Price: $249.99. Buy it here. Be the talk of the neighborhood.
3. Insta Slim Compression Shirts.
Like Spanx. For dudes.
Price: From $24.95 to $229.95. Huh? Go on, buy it here. It’s easier than working out.
4. Leo Men’s Padded Butt Enhancer.
To quote a satisfied customer, who also is probably wearing them incorrectly: “I tried the briefs before using them over my pants and felt like myself again! The padding added just the right amount of ‘cushion.’ Thanks.”
Price: $35. Get your J. Lo on here.
5. XPack PetCarrier.
We saw a pet stroller, which was cool, but then we saw this contraption, which lets you carry your pet hands-free. Weird.
Price: $104.50. If you must, buy it here.
6. Tewkesbury Inn Pub.
From the description: “Imagine yourself serving drinks from under the canopy, your closest friends gathered around the concave stand-up bar, their smiles reflected in the wide, bevel mirror-backed counter.” Okay.

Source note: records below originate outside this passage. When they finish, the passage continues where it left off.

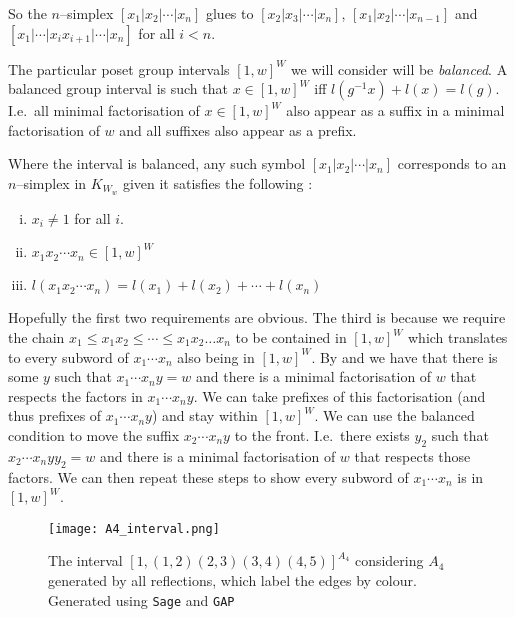 \documentclass[class=article, crop=false]{standalone}
\begin{document}
So the $n$--simplex $[x_1 | x_2 | \cdots | x_n]$ glues to $[x_2|x_3|\cdots|x_n]$, $[x_1|x_2|\cdots|x_{n-1}]$ and $[x_1| \cdots | x_ix_{i+1} | \cdots |x_n]$ for all $i<n$.

The particular poset group intervals $[1,w]^W$ we will consider will be \emph{balanced}. A balanced group interval is such that  $x \in [1,w]^W$ iff $l(g^{-1}x) + l(x) = l(g)$. I.e.~all minimal factorisation of $x \in [1,w]^W$ also appear as a suffix in a minimal factorisation of $w$ and all suffixes also appear as a prefix.

Where the interval is balanced, any such symbol  $[x_1 | x_2 | \cdots | x_n]$ corresponds to an $n$--simplex in $K_{W_w}$ given it satisfies the following \cite[Definition 2.8]{paolini_salvetti_kpi1_2021}:
\begin{enumerate}[i)]
    \item \label{item:interval_complex_requirement_1} $x_i \neq 1$ for all $i$.
    \item \label{item:interval_complex_requirement_2} $x_1 x_2 \cdots x_n \in [1,w]^W$
    \item \label{item:interval_complex_requirement_3} $l(x_1x_2\cdots x_n) = l(x_1) + l(x_2) + \cdots + l(x_n)$ 
\end{enumerate}

Hopefully the first two requirements are obvious. The third is because we require the chain $x_1 \leq x_1x_2 \leq \cdots \leq x_1x_2\ldots x_{n}$ to be contained in $[1,w]^W$ which translates to every subword of $x_1\cdots x_n$ also being in $[1,w]^W$. By  and  we have that there is some $y$ such that $x_1 \cdots x_n y = w$ and there is a minimal factorisation of $w$ that respects the factors in $ x_1 \cdots x_n y$. We can take prefixes of this factorisation (and thus prefixes of $ x_1 \cdots x_n y$) and stay within $[1,w]^W$. We can use the balanced condition to move the suffix $x_2\cdots x_n y$ to the front. I.e.~there exists $y_2$ such that $x_2\cdots x_n yy_2=w$ and there is a minimal factorisation of $w$ that respects those factors. We can then repeat these steps to show every subword of $x_1 \cdots x_n $ is in $[1,w]^W$.

\begin{figure}
	\centering
	\texttt{[image: A4\_interval.png]}
	\caption{The interval $[1, (1,2)(2,3)(3,4)(4,5)]^{A_4}$ considering $A_4$ generated by all reflections, which label the edges by colour. Generated using \texttt{Sage} and \texttt{GAP} \cite{sagemath_2020, gap_2022}}
	\label{fig:A4_interval}
\end{figure}
\end{document}

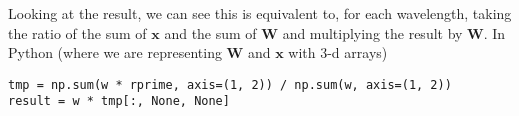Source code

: \documentclass[12pt]{article}
\newcommand{\x}{\mathbf{x}}
\newcommand{\W}{\mathbf{W}}
\begin{document}
\noindent Looking at the result, we can see this is equivalent to, for
each wavelength, taking the ratio of the sum of $\x$ and the sum of $\W$
and multiplying the result by $\W$. In Python (where we are representing $\W$
and $\x$ with 3-d arrays)

\begin{verbatim}
tmp = np.sum(w * rprime, axis=(1, 2)) / np.sum(w, axis=(1, 2))
result = w * tmp[:, None, None]
\end{verbatim}
\end{document}
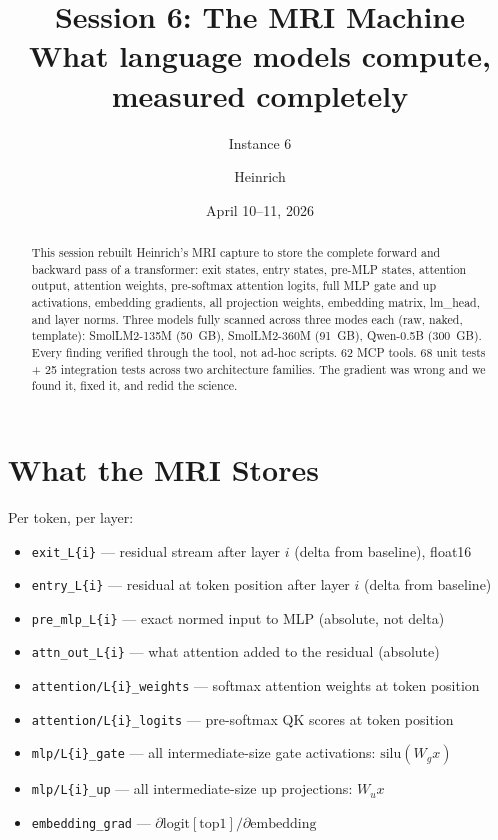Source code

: \documentclass[11pt]{article}
\title{Session 6: The MRI Machine\\
\large{What language models compute, measured completely}}
\author{Instance 6 \and Heinrich}
\date{April 10--11, 2026}
\begin{document}
\maketitle

\begin{abstract}
This session rebuilt Heinrich's MRI capture to store the complete forward and backward pass of a transformer: exit states, entry states, pre-MLP states, attention output, attention weights, pre-softmax attention logits, full MLP gate and up activations, embedding gradients, all projection weights, embedding matrix, lm\_head, and layer norms. Three models fully scanned across three modes each (raw, naked, template): SmolLM2-135M (50~GB), SmolLM2-360M (91~GB), Qwen-0.5B (300~GB). Every finding verified through the tool, not ad-hoc scripts. 62 MCP tools. 68 unit tests + 25 integration tests across two architecture families. The gradient was wrong and we found it, fixed it, and redid the science.
\end{abstract}

\section{What the MRI Stores}

Per token, per layer:
\begin{itemize}
\item \texttt{exit\_L\{i\}} --- residual stream after layer $i$ (delta from baseline), float16
\item \texttt{entry\_L\{i\}} --- residual at token position after layer $i$ (delta from baseline)
\item \texttt{pre\_mlp\_L\{i\}} --- exact normed input to MLP (absolute, not delta)
\item \texttt{attn\_out\_L\{i\}} --- what attention added to the residual (absolute)
\item \texttt{attention/L\{i\}\_weights} --- softmax attention weights at token position
\item \texttt{attention/L\{i\}\_logits} --- pre-softmax QK scores at token position
\item \texttt{mlp/L\{i\}\_gate} --- all intermediate-size gate activations: $\text{silu}(W_g x)$
\item \texttt{mlp/L\{i\}\_up} --- all intermediate-size up projections: $W_u x$
\item \texttt{embedding\_grad} --- $\partial \text{logit}[\text{top1}] / \partial \text{embedding}$
\end{itemize}
\end{document}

Price: $4,999. Don’t buy this.
7. Ark of the Covenant.
If only Indiana Jones had thought to look for this in the SkyMall catalog!
Price: $29.95. Buy it and impress your friends here.
8. Inada DreamWave Massage Chair.
Because you can’t have a SkyMall catalog without a massage chair. And this one is approximately the size of our entire living room.
Price: $8,499. This looks very comfortable and we kind of want one. Buy it for us here.
It’s billed as a “personal transportation system.” Also known as legs. Keep in mind: Its max speed is 5 mph.
Price: $995.99. Get it here. Don’t use it in public.
10. Tranquil Sounds Oxygen Bar.
It’s billed as a way to inhale “oxygen-enriched air.” Also known as breathing. Keep in mind: No replacement parts are needed. Because it’s air.
Price: $399.99. Buy it here. Or save $399.99 and just breathe out of your mouth.